Mehr als 60 Tote: “Die Menschen hätten gerettet werden können.“
Nach dem Unglück eines Bootes vor der Küste Kalabriens mit mehr als 200 Menschen an Bord geht die Suche nach Überlebenden weiter. Mehr als 60 Leichen wurden bereits geborgen.
Das Boot hat in der Türkei abgelegt, Griechenland umfahren, weil Geflüchtete dort illegal zurückgewiesen und misshandelt werden, und das hunderte Kilometer entfernte Italien angesteuert. Lange vor dem Unglück wusste Frontex bereits von dem Boot, aber es wurde keine koordinierte Rettung eingeleitet. Die Menschen hätten gerettet werden können, es sind unsere Toten.
Durch die Europäische Abschottungspolitik müssen nicht weniger Menschen fliehen, sie nehmen nur immer gefährlichere Wege. Doch statt die Politik zu ändern und die Asylpolitik menschenwürdig zu organisieren, geht das Chaos und das Sterben weiter. Es bringt nichts, mit allen Fingern auf andere zu zeigen und so zu tun, als hätte Europa mit diesen Unglücken nichts zu tun. Die Schlepperbanden sind kriminell, doch unsere Antwort darf nicht länger sein, noch größere Verbrechen zu verüben und Tote in Kauf zu nehmen.
Es ist beschämend, dass Menschen ertrinken, weil dadurch andere von der Flucht abgeschreckt werden sollen. Allein in diesem Jahr sind schon mindestens 295 Menschen auf der Flucht im Mittelmeer gestorben – und es ist noch nicht einmal März.
Rettungsrufe werden ignoriert
Auf Seenotrufe wird vielfach nicht mehr reagiert. Wenn Frontex-Flugzeuge Boote in Seenot finden, informiert die Grenzschutzagentur nicht mehr die umliegenden Schiffe, die schnell retten könnten, sondern lässt libysche, islamistische Milizen die Menschen in Lager bringen, in denen Frauen vergewaltigt und Männer gefoltert werden.

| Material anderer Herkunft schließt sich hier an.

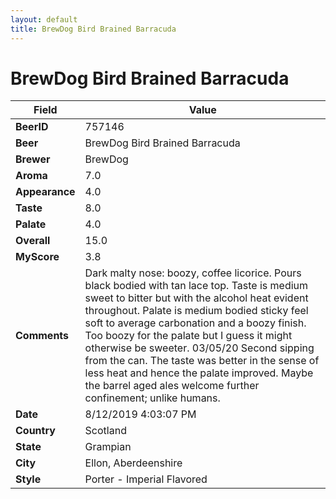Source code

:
 ```yaml
---
layout: default
title: BrewDog Bird Brained Barracuda
---
```


# BrewDog Bird Brained Barracuda

| Field         | Value     |
|---------------|-----------|
| **BeerID** | 757146 |
| **Beer** | BrewDog Bird Brained Barracuda |
| **Brewer** | BrewDog |
| **Aroma** | 7.0 |
| **Appearance** | 4.0 |
| **Taste** | 8.0 |
| **Palate** | 4.0 |
| **Overall** | 15.0 |
| **MyScore** | 3.8 |
| **Comments** | Dark malty nose: boozy, coffee licorice. Pours black bodied with tan lace top. Taste is medium sweet to bitter but with the alcohol heat evident throughout. Palate is medium bodied sticky feel soft to average carbonation and a boozy finish.  Too boozy for the palate but I guess it might otherwise be sweeter. 03/05/20 Second sipping from the can. The taste was better in the sense of less heat and hence the palate improved. Maybe the barrel aged ales welcome further confinement; unlike humans. |
| **Date** | 8/12/2019 4:03:07 PM |
| **Country** | Scotland |
| **State** | Grampian |
| **City** | Ellon, Aberdeenshire |
| **Style** | Porter - Imperial Flavored |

Dass EU-Staaten keine Seenotrettungsmission finanzieren, ist beschämend. Dass Staaten wie Italien die zivile Seenotrettung dafür angreifen, dass sie diese Lücke füllen, ist ein Skandal. Die italienische Regierung muss aufhören, Seenotrettungs-NGOs zu schikanieren. 90% der Menschen kommen in Italien ohne Hilfe von zivilen Seenotrettungsorganisationen an Land.
Der Seenotrettung wird vorgeworfen, dass durch sie mehr Menschen nach Europa kommen. In dem konkreten Fall stimmt das, denn die Männer, Frauen und Kinder hätten durch die Seenotrettung lebend in Europa ankommen können. Nun liegen ihre Leichen an italienischen Stränden.
Wir brauchen eine ernsthafte Fluchtursachenbekämpfung, eine faire und solidarische Verteilung von Geflüchteten in der EU und sichere und legale Fluchtwege in die Europäische Union. Wenn die EU-Staaten das nicht verstehen, werden auch in diesem Jahr noch hunderte Menschen auf dem Mittelmeer ertrinken und das wäre eine europäische Schande.”